We take our responsibility to protect the confidentiality, availability and integrity of institutional data seriously, which is why we have the most comprehensive security and privacy certifications in the industry. Brightspace is delivered as an enterprise-grade cloud platform with security features such as role-based access control, authentication integrations, and comprehensive logging designed to protect institutional and learner data at scale. Its architecture has supported deployments running tens of thousands of concurrent learners across many geographies, with
Indian partners highlight reliability, availability, and the ability to serve large online cohorts without compromising performance or privacy.
What is D2L’s vision for the next phase of digital transformation in India’s higher education sector over the next 3–5 years?

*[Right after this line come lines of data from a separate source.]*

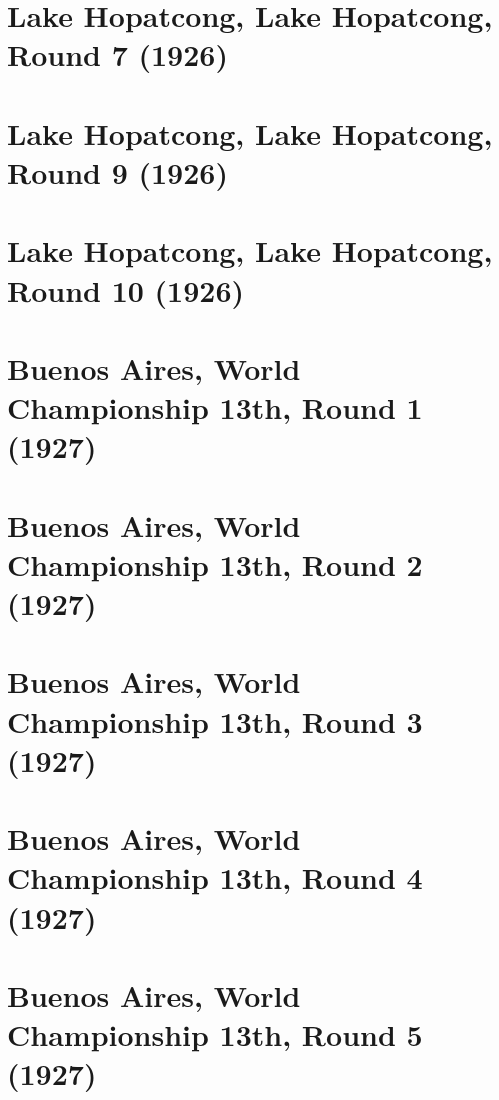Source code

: \documentclass[11pt]{article}
\begin{document}
\clearpage

\section{Lake Hopatcong, Lake Hopatcong, Round 7 (1926)}


\clearpage

\section{Lake Hopatcong, Lake Hopatcong, Round 9 (1926)}


\clearpage

\section{Lake Hopatcong, Lake Hopatcong, Round 10 (1926)}


\clearpage

\section{Buenos Aires, World Championship 13th, Round 1 (1927)}


\clearpage

\section{Buenos Aires, World Championship 13th, Round 2 (1927)}


\clearpage

\section{Buenos Aires, World Championship 13th, Round 3 (1927)}


\clearpage

\section{Buenos Aires, World Championship 13th, Round 4 (1927)}


\clearpage

\section{Buenos Aires, World Championship 13th, Round 5 (1927)}

\end{document}
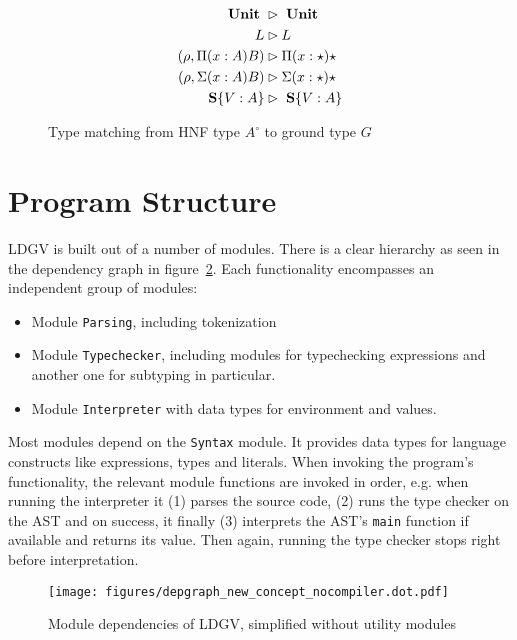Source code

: \begin{figure}
\begin{align*}
\text{ \textbf{Unit} } &\rhd \text{ \textbf{Unit} } \\
L &\rhd L \\
(\rho, \Pi (x:A)B) &\rhd \Pi(x:\star)\star \\
(\rho, \Sigma (x:A)B) &\rhd \Sigma(x:\star)\star \\
\text{ \textbf{S}} \{ V:A \} &\rhd \text{ \textbf{S}} \{ V : A \}
\end{align*}
\caption{Type matching from HNF type $A^\circ$ to ground type $G$}
\label{fig:ccldlc-type-matching}
\end{figure}

\section{Program Structure}\label{sec:program-structure}

LDGV is built out of a number of modules. There is a clear hierarchy as seen in the dependency graph in figure~\ref{fig:dependency-graph}. Each functionality encompasses an independent group of modules:

\begin{itemize}
 \item Module \texttt{Parsing}, including tokenization
 \item Module \texttt{Typechecker}, including modules for typechecking expressions and another one for subtyping in particular.
 \item Module \texttt{Interpreter} with data types for environment and values.
\end{itemize}

Most modules depend on the \texttt{Syntax} module. It provides data types for language constructs like expressions, types and literals. When invoking the program's functionality, the relevant module functions are invoked in order, e.g. when running the interpreter it (1) parses the source code, (2) runs the type checker on the AST and on success, it finally (3) interprets the AST's \texttt{main} function if available and returns its value.   Then again, running the type checker stops right before interpretation.

\begin{figure}
 \centering
 \texttt{[image: figures/depgraph\_new\_concept\_nocompiler.dot.pdf]}
 \caption[Module dependencies of LDGV]{Module dependencies of LDGV, simplified without utility modules}
 \label{fig:dependency-graph}
\end{figure}

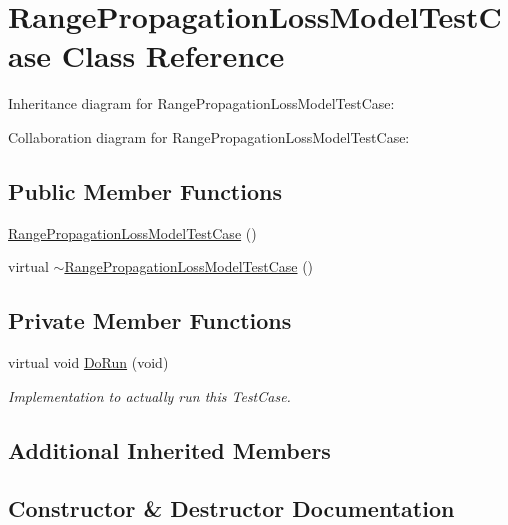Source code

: \hypertarget{classRangePropagationLossModelTestCase}{}\section{Range\+Propagation\+Loss\+Model\+Test\+Case Class Reference}
\label{classRangePropagationLossModelTestCase}


Inheritance diagram for Range\+Propagation\+Loss\+Model\+Test\+Case\+:


Collaboration diagram for Range\+Propagation\+Loss\+Model\+Test\+Case\+:
\subsection*{Public Member Functions}
\begin{DoxyCompactItemize}
\item 
\hyperlink{classRangePropagationLossModelTestCase_a6f52cdca86160dca817706d7e661fef7}{Range\+Propagation\+Loss\+Model\+Test\+Case} ()
\item 
virtual \hyperlink{classRangePropagationLossModelTestCase_a5c1be0a01b3b1053e9bcd08d81c13525}{$\sim$\+Range\+Propagation\+Loss\+Model\+Test\+Case} ()
\end{DoxyCompactItemize}
\subsection*{Private Member Functions}
\begin{DoxyCompactItemize}
\item 
virtual void \hyperlink{classRangePropagationLossModelTestCase_ad34c21db53296e3cb16176b801dbe71c}{Do\+Run} (void)
\begin{DoxyCompactList}\small\item\em Implementation to actually run this Test\+Case. \end{DoxyCompactList}\end{DoxyCompactItemize}
\subsection*{Additional Inherited Members}


\subsection{Constructor \& Destructor Documentation}

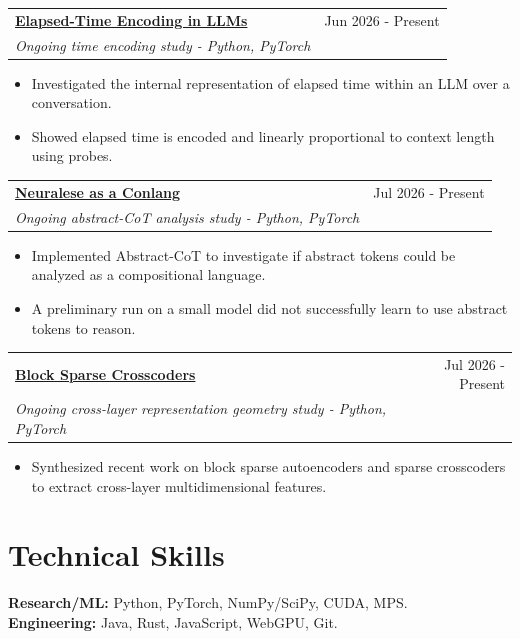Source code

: \documentclass[10pt,letterpaper]{article}
\makeatletter
\newcommand{\entry}[4]{%
  \noindent\begin{tabularx}{\linewidth}{@{}X r@{}}
    \textbf{\href{#2}{#1}} & \textcolor{muted}{\small #4} \\
    \textit{#3} & \\
  \end{tabularx}\vspace{-1pt}%
}
\makeatother
\begin{document}
\entry{Elapsed-Time Encoding in LLMs}{https://github.com/a9lim/time-experiment}{Ongoing time encoding study - Python, PyTorch}{Jun 2026 - Present}
\begin{itemize}
  \item Investigated the internal representation of elapsed time within an LLM over a conversation.
  \item Showed elapsed time is encoded and linearly proportional to context length using probes.
\end{itemize}

\entry{Neuralese as a Conlang}{https://github.com/a9lim/acot-experiment}{Ongoing abstract-CoT analysis study - Python, PyTorch}{Jul 2026 - Present}
\begin{itemize}
  \item Implemented Abstract-CoT to investigate if abstract tokens could be analyzed as a compositional language.
  \item A preliminary run on a small model did not successfully learn to use abstract tokens to reason.
\end{itemize}

\entry{Block Sparse Crosscoders}{https://github.com/a9lim/block-crosscoder-experiment}{Ongoing cross-layer representation geometry study - Python, PyTorch}{Jul 2026 - Present}
\begin{itemize}
  \item Synthesized recent work on block sparse autoencoders and sparse crosscoders to extract cross-layer multidimensional features.
\end{itemize}

\section*{Technical Skills}

{\small
\textbf{Research/ML:} Python, PyTorch, NumPy/SciPy, CUDA, MPS.\\
\textbf{Engineering:} Java, Rust, JavaScript, WebGPU, Git.
}
\end{document}
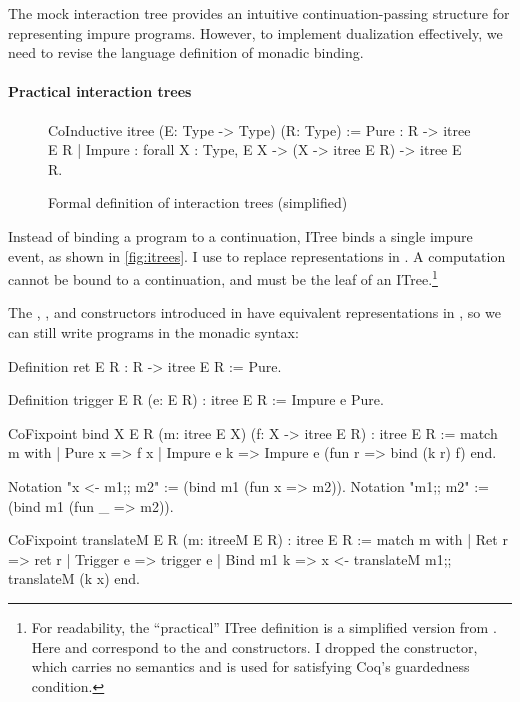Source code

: The mock interaction tree provides an intuitive continuation-passing structure
for representing impure programs.  However, to implement dualization
effectively, we need to revise the language definition of monadic binding.

\paragraph{Practical interaction trees}

\begin{figure}
\begin{coq}
  CoInductive itree (E: Type -> Type) (R: Type) :=
    Pure   : R -> itree E R
  | Impure : forall {X : Type}, E X -> (X -> itree E R) -> itree E R.
\end{coq}
\caption{Formal definition of interaction trees (simplified)}
\label{fig:itrees}
\end{figure}

Instead of binding a program to a continuation, ITree binds a single impure
event, as shown in \autoref{fig:itrees}.  I use  to
replace  representations in .
A  computation cannot be bound to a continuation, and must be the leaf
of an ITree.\footnote{For readability, the ``practical'' ITree definition is a
simplified version from \citet{itree}.  Here  and 
correspond to the  and  constructors.  I dropped the  constructor, which carries no semantics and is used
for satisfying Coq's guardedness condition.}

The , , and  constructors introduced in
 have equivalent representations in , so we can still
write programs in the monadic syntax:
\begin{coq}
  Definition ret {E R} : R -> itree E R := Pure.
  
  Definition trigger {E R} (e: E R) : itree E R := Impure e Pure.

  CoFixpoint bind {X E R} (m: itree E X) (f: X -> itree E R) : itree E R :=
    match m with
    | Pure   x   => f x
    | Impure e k => Impure e (fun r => bind (k r) f)
    end.

  Notation "x <- m1;; m2" := (bind m1 (fun x => m2)).
  Notation "m1;; m2"      := (bind m1 (fun _ => m2)).

  CoFixpoint translateM {E R} (m: itreeM E R) : itree E R :=
    match m with
    | Ret     r => ret r
    | Trigger e => trigger e
    | Bind m1 k => x <- translateM m1;; translateM (k x)
    end.
\end{coq}

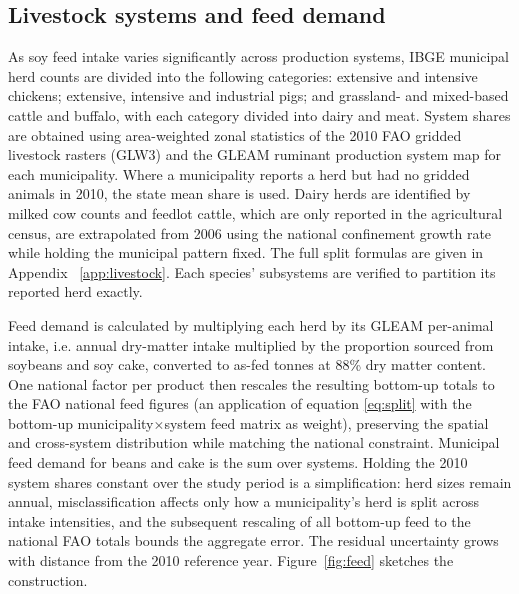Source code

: \documentclass[pdflatex,sn-nature]{sn-jnl}%
\begin{document}
\subsection{Livestock systems and feed demand}\label{subsec:feed}
As soy feed intake varies significantly across production systems, IBGE municipal herd counts are divided into the following categories: extensive and intensive chickens; extensive, intensive and industrial pigs; and grassland- and mixed-based cattle and buffalo, with each category divided into dairy and meat. System shares are obtained using area-weighted zonal statistics of the 2010 FAO gridded livestock rasters (GLW3) and the GLEAM ruminant production system map for each municipality. Where a municipality reports a herd but had no gridded animals in 2010, the state mean share is used. Dairy herds are identified by milked cow counts and feedlot cattle, which are only reported in the agricultural census, are extrapolated from 2006 using the national confinement growth rate while holding the municipal pattern fixed. The full split formulas are given in Appendix ~\ref{app:livestock}. Each species' subsystems are verified to partition its reported herd exactly.

Feed demand is calculated by multiplying each herd by its GLEAM per-animal intake, i.e. annual dry-matter intake multiplied by the proportion sourced from soybeans and soy cake, converted to as-fed tonnes at 88\% dry matter content. One national factor per product then rescales the resulting bottom-up totals to the FAO national feed figures (an application of equation \eqref{eq:split} with the bottom-up municipality$\times$system feed matrix as weight), preserving the spatial and cross-system distribution while matching the national constraint. Municipal feed demand for beans and cake is the sum over systems. Holding the 2010 system shares constant over the study period is a simplification: herd sizes remain annual, misclassification affects only how a municipality's herd is split across intake intensities, and the subsequent rescaling of all bottom-up feed to the national FAO totals bounds the aggregate error. The residual uncertainty grows with distance from the 2010 reference year. Figure~\ref{fig:feed} sketches the construction.
\end{document}
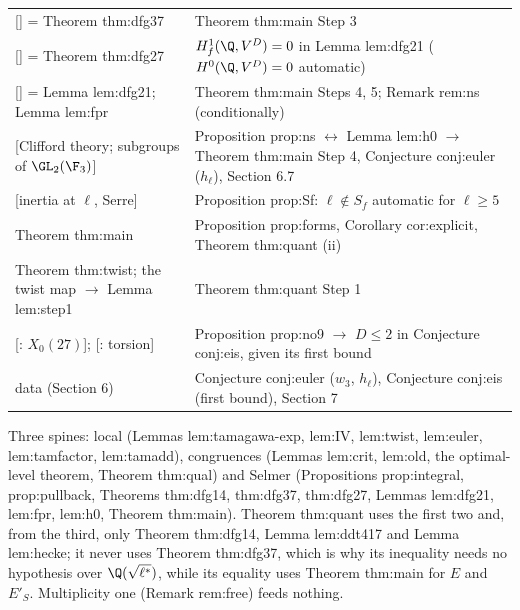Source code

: \begin{sloppypar}
{\begin{longtable}{p{}p{}}
{[}\cite[Theorem 3.7]{DFG04}] = Theorem thm:dfg37 & Theorem thm:main Step 3\\
{[}\cite[Theorem 2.7]{DFG04}] = Theorem thm:dfg27 & $H^1_f(\Q,V^D)=0$ in Lemma lem:dfg21 ($H^0(\Q,V^D)=0$ automatic)\\
{[}\cite[Lemma 2.1]{DFG04}] = Lemma lem:dfg21; Lemma lem:fpr & Theorem thm:main Steps 4, 5; Remark rem:ns (conditionally)\\
{[}Clifford theory; subgroups of $\GL_2(\F_3)$] & Proposition prop:ns $\leftrightarrow$ Lemma lem:h0 $\to$ Theorem thm:main Step 4, Conjecture conj:euler ($h_\ell$), Section 6.7\\
{[}inertia at $\ell$, Serre] & Proposition prop:Sf: $\ell\notin S_f$ automatic for $\ell\ge5$\\
Theorem thm:main & Proposition prop:forms, Corollary cor:explicit, Theorem thm:quant (ii)\\
Theorem thm:twist; the twist map $\to$ Lemma lem:step1 & Theorem thm:quant Step 1\\
{[}\cite{Ligozat75}: $X_0(27)$]; [\cite{Mazur77}: torsion] & Proposition prop:no9 $\to$ $D\le2$ in Conjecture conj:eis, given its first bound\\
data (Section 6) & Conjecture conj:euler ($w_3$, $h_\ell$), Conjecture conj:eis (first bound), Section 7\\
\bottomrule
\end{longtable}}
Three spines: local (Lemmas lem:tamagawa-exp, lem:IV, lem:twist, lem:euler, lem:tamfactor, lem:tamadd), congruences (Lemmas lem:crit, lem:old, the optimal-level theorem,
Theorem thm:qual) and Selmer (Propositions prop:integral, prop:pullback, Theorems thm:dfg14, thm:dfg37, thm:dfg27, Lemmas lem:dfg21, lem:fpr, lem:h0, Theorem thm:main). Theorem thm:quant uses
the first two and, from the third, only Theorem thm:dfg14, Lemma lem:ddt417 and Lemma lem:hecke; it never uses Theorem thm:dfg37, which is why its inequality needs no
hypothesis over $\Q(\sqrt{\ell^*})$, while its equality uses Theorem thm:main for $E$ and $E'_S$. Multiplicity one (Remark rem:free) feeds nothing.


\end{sloppypar}

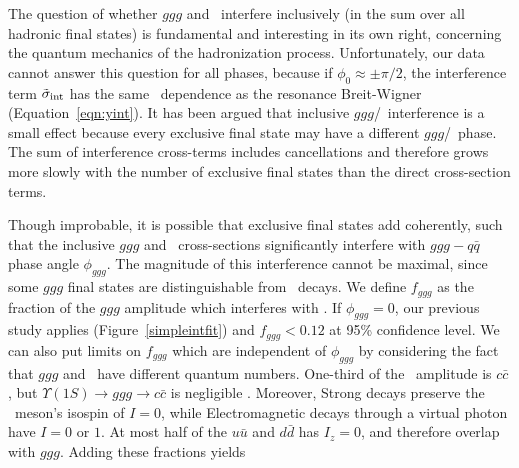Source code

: \documentclass{cornell}
\begin{document}
The question of whether $ggg$ and \qqbar\ interfere inclusively (in
the sum over all hadronic final states) is fundamental and interesting
in its own right, concerning the quantum mechanics of the
hadronization process.  Unfortunately, our data cannot answer this
question for all phases, because if $\phi_0 \approx \pm \pi/2$, the
interference term $\tilde{\sigma}_{\mbox{\scriptsize int}}$ has the same \ecm\
dependence as the resonance Breit-Wigner (Equation~\ref{eqn:yint}).
It has been argued \cite{yan} that inclusive $ggg$/\qqbar\ interference
is a small effect because every exclusive final state may have a
different $ggg$/\qqbar\ phase.  The sum of interference cross-terms
includes cancellations and therefore grows more slowly with the number
of exclusive final states than the direct cross-section terms.

Though improbable, it is possible that exclusive final states add
coherently, such that the inclusive $ggg$ and \qqbar\ cross-sections
significantly interfere with $ggg - q\bar{q}$ phase angle
$\phi_{ggg}$.  The magnitude of this interference cannot be maximal,
since some $ggg$ final states are distinguishable from \qqbar\ decays.
We define $f_{ggg}$ as the fraction of the $ggg$ amplitude which
interferes with \qqbar.  If $\phi_{ggg}=0$, our previous study applies
(Figure~\ref{simpleintfit}) and $f_{ggg} < 0.12$ at 95\% confidence
level.  We can also put limits on $f_{ggg}$ which are independent of
$\phi_{ggg}$ by considering the fact that $ggg$ and \qqbar\ have
different quantum numbers.  One-third of the \qqbar\ amplitude is
$c\bar{c}$, but $\Upsilon(1S) \to ggg \to c\bar{c}$ is negligible
\cite{watkins}.  Moreover, Strong decays preserve the \ups\ meson's
isospin of $I=0$, while Electromagnetic decays through a virtual
photon have $I=0$ or $1$.  At most half of the $u\bar{u}$ and
$d\bar{d}$ has $I_z=0$, and therefore overlap with $ggg$.  Adding
these fractions yields
\end{document}
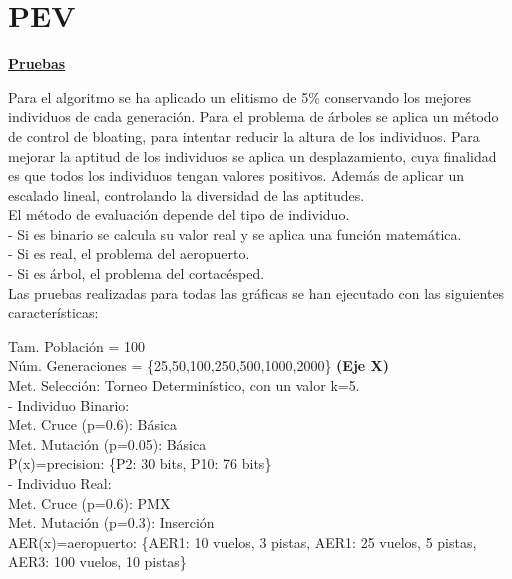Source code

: \section{PEV}

	\begin{flushleft}			
	\begin{mdframed}[roundcorner=5pt]
		\textbf{\underline{Pruebas}}
		\vspace{0.1cm}
		
		\scriptsize		
		Para el algoritmo se ha aplicado un elitismo de 5\% conservando los mejores individuos de cada generación. Para el problema de árboles se aplica un método de control de bloating, para intentar reducir la altura de los individuos. 		
		Para mejorar la aptitud de los individuos se aplica un desplazamiento, cuya finalidad es que todos los individuos tengan valores positivos. Además de aplicar un escalado lineal, controlando la diversidad de las aptitudes.\\
		
		El método de evaluación depende del tipo de individuo. \\
		- Si es binario se calcula su valor real y se aplica una función matemática.  \\
		- Si es real, el problema del aeropuerto. \\
		- Si es árbol, el problema del cortacésped.\\
		
		Las pruebas realizadas para todas las gráficas se han ejecutado con las siguientes características:
		\begin{tcolorbox}[boxrule=0.5pt, fontupper=\small]
			\scriptsize
			Tam. Población = 100\\
			Núm. Generaciones = \{25,50,100,250,500,1000,2000\} \textbf{(Eje X)}\\
			Met. Selección: Torneo Determinístico, con un valor k=5.\\
			
			- Individuo Binario:\\
			Met. Cruce (p=0.6): Básica\\
			Met. Mutación (p=0.05): Básica \\
			P(x)=precision: \{P2: 30 bits, P10: 76 bits\}\\
			
			- Individuo Real:\\
			Met. Cruce (p=0.6): PMX\\
			Met. Mutación (p=0.3): Inserción \\
			AER(x)=aeropuerto: \{AER1: 10 vuelos, 3 pistas, AER1: 25 vuelos, 5 pistas, AER3: 100 vuelos, 10 pistas\}\\
			

\end{tcolorbox}
\end{mdframed}
\end{flushleft}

Our vision is centred on moving from digital adoption to digital intelligence and relevance to transform the learning experience. We plan to accomplish that with AI-powered personalisation at scale. We will be rolling out further advanced capabilities of D2L Lumi, our AI-native tool. This will empower institutions to deploy a cognitive coach for every learner, providing AI-assisted content creation, personalised study recommendations, and automated feedback, drastically improving student success and freeing faculty to focus on mentorship and deep discussion.
We also recognise that India is gradually moving towards a skills-first ecosystem. The focus will shift strongly toward demonstrating competencies and skills. We aim to support a seamless transition to micro-credentials, stackable programs, and continuous upskilling that directly addresses the workforce needs of a rapidly evolving India, ensuring every graduate is future-ready and employable.
Lastly, we will continue to empower leaders with high-impact, actionable data. This is about connecting administrative data with learning data to give VCs and administrators the strategic insights needed to enhance academic quality, improve retention, and secure better accreditation and rankings.
There is still a lack of uniformity in terms of curricula, setting, assessment, etc. How can the digitisation process exactly work in such a heterogeneous environment?
The heterogeneity of the Indian education landscape is precisely why a flexible, robust, enterprise LMS is essential. Our platform is built to thrive in this diverse environment.
- Standardising the measurement, not the curriculum: The D2L approach is to provide a standardised, high-quality framework for learning delivery and outcomes measurement. While a physics course in one state may cover a different topic sequence than a college in another, Brightspace enables both to map their respective curricula to the common program outcomes (POs) mandated by the institution or regulator. The platform homogenises the reporting on quality and achievement, not the academic content itself.
- Architectural flexibility: Brightspace is designed to support every instructional model, from fully face-to-face with minimal digital components, blended, to fully online. This flexibility allows an entire university system, with diverse colleges and varying digital maturity, to operate on a single, shared platform, promoting best practice sharing while respecting institutional autonomy and local curricula.
- Empowering the educator: By simplifying administrative tasks through automation, we free up faculty time. The time saved is reinvested in localised curriculum design and pedagogical innovation. The platform becomes a tool that elevates the best of local teaching expertise, rather than trying to enforce a one-size-fits-all model.
In essence, Brightspace acts as a uniform standard for quality and transparency, while providing the flexibility necessary for institutions to serve their unique regional and pedagogical needs.